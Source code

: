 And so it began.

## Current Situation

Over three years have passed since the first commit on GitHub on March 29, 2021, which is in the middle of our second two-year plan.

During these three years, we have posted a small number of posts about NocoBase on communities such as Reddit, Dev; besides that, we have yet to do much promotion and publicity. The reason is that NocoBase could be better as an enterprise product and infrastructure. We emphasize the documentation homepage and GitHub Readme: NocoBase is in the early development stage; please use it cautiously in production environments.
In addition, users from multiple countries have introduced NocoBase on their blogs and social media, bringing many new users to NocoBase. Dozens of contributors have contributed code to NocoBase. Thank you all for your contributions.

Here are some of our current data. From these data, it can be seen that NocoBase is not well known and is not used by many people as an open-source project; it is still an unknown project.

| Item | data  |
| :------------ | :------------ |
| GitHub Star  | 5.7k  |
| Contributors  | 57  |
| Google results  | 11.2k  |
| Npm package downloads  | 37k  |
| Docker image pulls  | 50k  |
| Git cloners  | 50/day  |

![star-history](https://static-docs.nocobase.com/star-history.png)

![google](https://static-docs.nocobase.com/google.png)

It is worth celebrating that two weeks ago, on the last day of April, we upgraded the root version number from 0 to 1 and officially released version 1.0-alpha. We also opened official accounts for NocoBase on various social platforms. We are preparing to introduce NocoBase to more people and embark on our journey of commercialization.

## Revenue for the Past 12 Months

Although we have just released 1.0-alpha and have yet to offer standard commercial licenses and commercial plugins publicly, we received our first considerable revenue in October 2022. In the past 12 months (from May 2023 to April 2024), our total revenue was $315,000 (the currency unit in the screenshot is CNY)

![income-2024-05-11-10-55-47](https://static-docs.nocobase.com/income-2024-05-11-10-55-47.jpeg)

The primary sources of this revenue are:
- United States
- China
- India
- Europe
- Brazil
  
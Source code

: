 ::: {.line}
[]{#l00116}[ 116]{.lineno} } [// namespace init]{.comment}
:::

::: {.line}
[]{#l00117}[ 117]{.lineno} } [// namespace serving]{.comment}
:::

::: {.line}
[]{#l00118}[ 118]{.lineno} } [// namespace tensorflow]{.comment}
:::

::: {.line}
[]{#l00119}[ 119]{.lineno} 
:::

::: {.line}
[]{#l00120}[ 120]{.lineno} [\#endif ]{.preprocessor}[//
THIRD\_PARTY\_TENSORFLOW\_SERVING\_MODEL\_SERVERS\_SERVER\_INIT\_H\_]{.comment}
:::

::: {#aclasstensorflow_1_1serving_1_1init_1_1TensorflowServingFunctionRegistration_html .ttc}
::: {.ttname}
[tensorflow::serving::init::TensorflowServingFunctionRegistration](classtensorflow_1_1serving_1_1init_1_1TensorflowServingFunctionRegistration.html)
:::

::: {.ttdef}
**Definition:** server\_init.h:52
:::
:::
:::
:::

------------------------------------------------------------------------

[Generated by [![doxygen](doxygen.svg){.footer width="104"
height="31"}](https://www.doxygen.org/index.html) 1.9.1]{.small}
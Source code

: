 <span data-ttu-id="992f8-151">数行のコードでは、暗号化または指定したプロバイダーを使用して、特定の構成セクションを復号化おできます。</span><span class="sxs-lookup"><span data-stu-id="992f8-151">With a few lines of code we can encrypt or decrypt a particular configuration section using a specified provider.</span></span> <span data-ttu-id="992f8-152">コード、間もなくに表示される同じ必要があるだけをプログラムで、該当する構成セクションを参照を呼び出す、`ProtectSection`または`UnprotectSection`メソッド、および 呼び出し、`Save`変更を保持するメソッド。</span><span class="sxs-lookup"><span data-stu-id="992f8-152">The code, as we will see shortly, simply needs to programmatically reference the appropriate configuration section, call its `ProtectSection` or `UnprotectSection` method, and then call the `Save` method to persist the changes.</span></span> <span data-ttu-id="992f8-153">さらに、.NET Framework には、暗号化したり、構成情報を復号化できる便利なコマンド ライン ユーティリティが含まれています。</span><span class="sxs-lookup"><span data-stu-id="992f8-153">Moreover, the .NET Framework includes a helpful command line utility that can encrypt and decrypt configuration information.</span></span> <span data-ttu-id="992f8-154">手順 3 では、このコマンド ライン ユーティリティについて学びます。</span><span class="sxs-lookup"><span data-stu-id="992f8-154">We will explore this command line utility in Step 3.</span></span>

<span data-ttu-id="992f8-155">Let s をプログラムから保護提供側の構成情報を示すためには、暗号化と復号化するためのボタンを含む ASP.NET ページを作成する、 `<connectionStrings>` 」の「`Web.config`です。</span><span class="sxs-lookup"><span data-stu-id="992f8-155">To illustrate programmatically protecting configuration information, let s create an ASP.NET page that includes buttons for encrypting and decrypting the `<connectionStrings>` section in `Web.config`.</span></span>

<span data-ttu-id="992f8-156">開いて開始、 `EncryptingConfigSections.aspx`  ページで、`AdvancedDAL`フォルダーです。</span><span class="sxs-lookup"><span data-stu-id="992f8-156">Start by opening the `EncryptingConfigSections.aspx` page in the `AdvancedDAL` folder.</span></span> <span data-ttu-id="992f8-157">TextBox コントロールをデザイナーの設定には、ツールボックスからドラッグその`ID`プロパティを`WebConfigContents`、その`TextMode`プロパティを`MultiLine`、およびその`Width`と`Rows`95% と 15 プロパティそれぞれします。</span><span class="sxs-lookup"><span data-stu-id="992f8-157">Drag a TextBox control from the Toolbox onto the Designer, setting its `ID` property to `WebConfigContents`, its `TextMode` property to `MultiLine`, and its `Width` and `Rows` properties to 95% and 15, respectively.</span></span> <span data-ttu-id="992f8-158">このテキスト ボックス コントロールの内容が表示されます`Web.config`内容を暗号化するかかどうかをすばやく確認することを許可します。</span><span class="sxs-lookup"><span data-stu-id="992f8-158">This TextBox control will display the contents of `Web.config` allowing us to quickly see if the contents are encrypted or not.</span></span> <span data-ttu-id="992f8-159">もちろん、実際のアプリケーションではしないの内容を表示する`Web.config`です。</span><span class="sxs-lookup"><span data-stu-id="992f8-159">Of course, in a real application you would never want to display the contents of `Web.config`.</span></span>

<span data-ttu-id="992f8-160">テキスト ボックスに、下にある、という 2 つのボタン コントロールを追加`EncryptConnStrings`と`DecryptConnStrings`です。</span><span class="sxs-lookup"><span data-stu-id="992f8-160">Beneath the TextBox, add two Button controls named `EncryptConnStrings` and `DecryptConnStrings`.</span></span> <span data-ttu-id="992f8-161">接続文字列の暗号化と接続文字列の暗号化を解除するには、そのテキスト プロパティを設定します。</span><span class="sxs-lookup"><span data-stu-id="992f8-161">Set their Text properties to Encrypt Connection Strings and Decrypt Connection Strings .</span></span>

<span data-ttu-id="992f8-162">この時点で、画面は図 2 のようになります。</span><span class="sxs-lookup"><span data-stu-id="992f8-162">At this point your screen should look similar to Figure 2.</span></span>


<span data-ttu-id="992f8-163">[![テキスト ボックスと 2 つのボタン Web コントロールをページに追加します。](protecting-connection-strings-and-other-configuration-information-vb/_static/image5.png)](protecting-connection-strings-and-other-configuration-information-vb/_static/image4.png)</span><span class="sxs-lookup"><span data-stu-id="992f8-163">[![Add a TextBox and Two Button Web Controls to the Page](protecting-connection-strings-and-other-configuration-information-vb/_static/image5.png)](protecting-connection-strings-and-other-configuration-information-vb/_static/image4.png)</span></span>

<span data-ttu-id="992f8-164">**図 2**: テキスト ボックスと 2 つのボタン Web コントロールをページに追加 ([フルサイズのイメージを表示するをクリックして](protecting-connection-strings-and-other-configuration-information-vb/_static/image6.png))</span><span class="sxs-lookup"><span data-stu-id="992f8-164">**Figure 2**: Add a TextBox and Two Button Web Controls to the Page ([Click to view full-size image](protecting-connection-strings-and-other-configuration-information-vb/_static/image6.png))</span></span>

━━━━

> **Problem details**: Within the entries, find all lines that contain "programmatically" and copy each one.

> **Your response**:
: <span data-ttu-id="992f8-151">数行のコードでは、暗号化または指定したプロバイダーを使用して、特定の構成セクションを復号化おできます。</span><span class="sxs-lookup"><span data-stu-id="992f8-151">With a few lines of code we can encrypt or decrypt a particular configuration section using a specified provider.</span></span> <span data-ttu-id="992f8-152">コード、間もなくに表示される同じ必要があるだけをプログラムで、該当する構成セクションを参照を呼び出す、`ProtectSection`または`UnprotectSection`メソッド、および 呼び出し、`Save`変更を保持するメソッド。</span><span class="sxs-lookup"><span data-stu-id="992f8-152">The code, as we will see shortly, simply needs to programmatically reference the appropriate configuration section, call its `ProtectSection` or `UnprotectSection` method, and then call the `Save` method to persist the changes.</span></span> <span data-ttu-id="992f8-153">さらに、.NET Framework には、暗号化したり、構成情報を復号化できる便利なコマンド ライン ユーティリティが含まれています。</span><span class="sxs-lookup"><span data-stu-id="992f8-153">Moreover, the .NET Framework includes a helpful command line utility that can encrypt and decrypt configuration information.</span></span> <span data-ttu-id="992f8-154">手順 3 では、このコマンド ライン ユーティリティについて学びます。</span><span class="sxs-lookup"><span data-stu-id="992f8-154">We will explore this command line utility in Step 3.</span></span>
<span data-ttu-id="992f8-155">Let s をプログラムから保護提供側の構成情報を示すためには、暗号化と復号化するためのボタンを含む ASP.NET ページを作成する、 `<connectionStrings>` 」の「`Web.config`です。</span><span class="sxs-lookup"><span data-stu-id="992f8-155">To illustrate programmatically protecting configuration information, let s create an ASP.NET page that includes buttons for encrypting and decrypting the `<connectionStrings>` section in `Web.config`.</span></span>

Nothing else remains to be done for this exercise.